Despite this, I am planning for some grand Easter celebrating!  A friend recently told me she’s noticed that liturgically-minded Christians seem to do better at planning for Advent and Lent than they do for Christmas and Easter, and I think she’s probably right.  (At least, I think we often talk more about Advent and Lent.  This might be simply because they are new observances to many of us.)  So as I think about Easter this year, I’ve been trying to come up with ways to maintain a spirit of celebration past 11am on Easter morning.  Sure, it would be impossible to keep up a party-like atmosphere in your home all day every day for the full 50 days of Easter, but I still think there’s a lot we can do to enrich our Resurrection feasting.

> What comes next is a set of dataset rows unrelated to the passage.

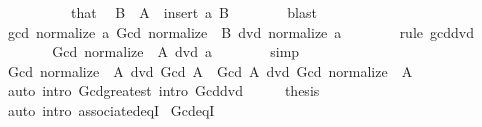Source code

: \begin{isabellebody}
\ \ \isamarkupfalse%
\ {\isacharminus}{\kern0pt}\isanewline
\ \ \ \ \isamarkupfalse%
\ that\ \isamarkupfalse%
\ B\ \ {\isachardoublequoteopen}A\ {\isacharequal}{\kern0pt}\ insert\ a\ B{\isachardoublequoteclose}\isanewline
\ \ \ \ \ \ \isamarkupfalse%
\ blast\isanewline
\ \ \ \ \isamarkupfalse%
\ \isamarkupfalse%
\ {\isachardoublequoteopen}gcd\ {\isacharparenleft}{\kern0pt}normalize\ a{\isacharparenright}{\kern0pt}\ {\isacharparenleft}{\kern0pt}Gcd\ {\isacharparenleft}{\kern0pt}normalize\ {\isacharbackquote}{\kern0pt}\ B{\isacharparenright}{\kern0pt}{\isacharparenright}{\kern0pt}\ dvd\ normalize\ a{\isachardoublequoteclose}\isanewline
\ \ \ \ \ \ \isamarkupfalse%
\ {\isacharparenleft}{\kern0pt}rule\ gcd{\isacharunderscore}{\kern0pt}dvd{}{\isacharparenright}{\kern0pt}\isanewline
\ \ \ \ \isamarkupfalse%
\ \isamarkupfalse%
\ {\isachardoublequoteopen}Gcd\ {\isacharparenleft}{\kern0pt}normalize\ {\isacharbackquote}{\kern0pt}\ A{\isacharparenright}{\kern0pt}\ dvd\ a{\isachardoublequoteclose}\isanewline
\ \ \ \ \ \ \isamarkupfalse%
\ simp\isanewline
\ \ \isamarkupfalse%
\isanewline
\ \ \isamarkupfalse%
\ \isamarkupfalse%
\ {\isachardoublequoteopen}Gcd\ {\isacharparenleft}{\kern0pt}normalize\ {\isacharbackquote}{\kern0pt}\ A{\isacharparenright}{\kern0pt}\ dvd\ Gcd\ A{\isachardoublequoteclose}\ \ {\isachardoublequoteopen}Gcd\ A\ dvd\ Gcd\ {\isacharparenleft}{\kern0pt}normalize\ {\isacharbackquote}{\kern0pt}\ A{\isacharparenright}{\kern0pt}{\isachardoublequoteclose}\isanewline
\ \ \ \ \isamarkupfalse%
\ {\isacharparenleft}{\kern0pt}auto\ intro{\isacharbang}{\kern0pt}{\isacharcolon}{\kern0pt}\ Gcd{\isacharunderscore}{\kern0pt}greatest\ intro{\isacharcolon}{\kern0pt}\ Gcd{\isacharunderscore}{\kern0pt}dvd{\isacharparenright}{\kern0pt}\isanewline
\ \ \isamarkupfalse%
\ \isamarkupfalse%
\ {\isacharquery}{\kern0pt}thesis\isanewline
\ \ \ \ \isamarkupfalse%
\ {\isacharparenleft}{\kern0pt}auto\ intro{\isacharcolon}{\kern0pt}\ associated{\isacharunderscore}{\kern0pt}eqI{\isacharparenright}{\kern0pt}\isanewline
{}\isamarkupfalse%
%
\endisatagproof
{\isafoldproof}%
%
\isadelimproof
\isanewline
%
\endisadelimproof
\isanewline
{}\isamarkupfalse%
\ Gcd{\isacharunderscore}{\kern0pt}eqI{\isacharcolon}{\kern0pt}\isanewline

\end{isabellebody}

Last year I wrote a post about engaging the senses during Lent, and I use that same idea to organize my thoughts on Easter celebration.  I want my children to grow up knowing in their bones what it feels like to rejoice at Jesus’ resurrection.  I want the sights, sounds, and tastes in our home to be a signal that Easter truly is our greatest festival.  We Christians are Easter people, after all.  The empty tomb is the core of our faith, so let us use every creative fiber of our being as we plan for the great celebration!  Please chime in with your own ideas in the comments so we can all learn from one another.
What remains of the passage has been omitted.